Whether your disability benefits are taxed as income depends a great deal on the type of policy you have and who pays the premiums. Generally, benefits from an employer-provided policy are taxable if your employer pays the premiums, or if you pay them with pre-tax funds. In the case of Social Security benefits, you only report the benefits as income after your total income passes a pre-established threshold.
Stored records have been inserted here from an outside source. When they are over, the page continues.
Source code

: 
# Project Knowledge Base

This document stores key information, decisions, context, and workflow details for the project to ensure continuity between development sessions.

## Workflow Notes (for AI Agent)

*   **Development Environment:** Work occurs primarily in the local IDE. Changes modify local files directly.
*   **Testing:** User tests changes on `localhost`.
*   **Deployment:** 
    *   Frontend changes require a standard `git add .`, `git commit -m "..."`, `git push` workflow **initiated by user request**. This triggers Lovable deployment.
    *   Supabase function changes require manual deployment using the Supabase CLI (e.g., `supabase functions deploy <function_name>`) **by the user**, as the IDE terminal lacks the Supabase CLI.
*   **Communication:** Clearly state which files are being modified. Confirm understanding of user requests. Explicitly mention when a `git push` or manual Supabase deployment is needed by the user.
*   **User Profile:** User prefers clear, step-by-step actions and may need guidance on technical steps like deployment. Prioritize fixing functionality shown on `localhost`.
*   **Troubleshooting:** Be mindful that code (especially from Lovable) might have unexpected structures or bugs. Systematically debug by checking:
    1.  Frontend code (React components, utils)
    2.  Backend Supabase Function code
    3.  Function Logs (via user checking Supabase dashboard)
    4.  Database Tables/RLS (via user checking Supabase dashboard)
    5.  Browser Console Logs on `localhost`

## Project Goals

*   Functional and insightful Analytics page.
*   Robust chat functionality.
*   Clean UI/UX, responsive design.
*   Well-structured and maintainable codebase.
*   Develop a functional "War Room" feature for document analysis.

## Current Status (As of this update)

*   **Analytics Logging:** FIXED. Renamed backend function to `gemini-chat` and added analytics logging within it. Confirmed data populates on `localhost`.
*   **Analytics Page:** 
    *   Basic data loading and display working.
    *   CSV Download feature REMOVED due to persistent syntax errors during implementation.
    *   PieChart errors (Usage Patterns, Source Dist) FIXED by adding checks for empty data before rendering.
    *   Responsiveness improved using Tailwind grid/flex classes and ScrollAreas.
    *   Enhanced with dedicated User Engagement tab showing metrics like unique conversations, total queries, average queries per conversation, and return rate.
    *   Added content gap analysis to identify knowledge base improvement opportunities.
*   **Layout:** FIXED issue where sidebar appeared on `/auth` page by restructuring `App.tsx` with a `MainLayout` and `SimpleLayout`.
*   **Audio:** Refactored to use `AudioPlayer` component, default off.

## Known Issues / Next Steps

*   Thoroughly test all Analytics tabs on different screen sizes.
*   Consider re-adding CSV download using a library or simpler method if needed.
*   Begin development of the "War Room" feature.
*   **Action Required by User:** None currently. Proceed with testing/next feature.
Disability Through Accident and Health Plans
If you receive disability benefits through an accident or health plan, you must report these benefits as income on your taxes if your boss pays some or all of the premiums. If both you and your employer pay for premiums, you only need to report those benefits tied to your employer's share of payments. On the other hand, if you pay for all the premiums, you don't need to report the benefits as income on your tax return.
Impact of Cafeteria Plan
A cafeteria plan is an employer-sponsored benefit program in which employees select the types of policies they want a la carte, such as life, disability and health insurance. If you pay for your cafeteria plan with pre-tax dollars, the benefits are taxable as income. If you pay with after-tax dollars, the benefits are tax free and not reportable as income. If both you and your employer make premium payments, you report the benefits paid for with your employer's premium payments and with any pre-tax premium payments you made.
Social Security Benefits
If you receive Social Security Disability Income or Supplemental Security Income, you must report the benefits as income if you file as an individual, qualifying widower or head of household on your tax return and your total income is over $25,000. If you file a joint return with your spouse, you must report the benefits if your total combined income is more than $32,000. If you are married, but filed separately from your spouse and did not live together the entire year, you must report your benefits if your income is over $25,000. However, if you file separately from your spouse but still lived together, you must report your benefits if you earned any income.
State Disability Insurance
If you receive state disability benefits, you may have to report these payments as income depending on who paid for the premiums. If you paid for premiums with after tax dollars, you don't have to report the benefits on your tax return whether you purchased the plan yourself or received it through your employer. If pre-tax dollars were used to pay for premiums, you must report the benefits as income. In some states, SDI benefits are not taxable on state or federal taxes. Check the rules of your state to be certain. For instance, California SDI benefits are not taxable as income at the state or federal level unless they are a substitute for unemployment insurance. In addition, Paid Family Leave, which is part of the state's SDI program, is always taxable on your federal taxes, but not state taxes.
If you receive workers' compensation for an injury or illness sustained on the job, you are not required to report these benefits as income on your taxes so long as the funds are paid pursuant to a workers' compensation act or statute. However, if the benefits are paid from a retirement plan based on your age, prior contributions or length of employment, the benefits are reportable.
VA Disability Benefits
Disability benefits you receive from the U.S. Department of Veterans Affairs are also not reportable as income. These include not just disability benefits, but also pension payments for a disability, dependent-care assistance and grants for wheelchair-accessible homes and vehicles equipped for the blind and for amputees.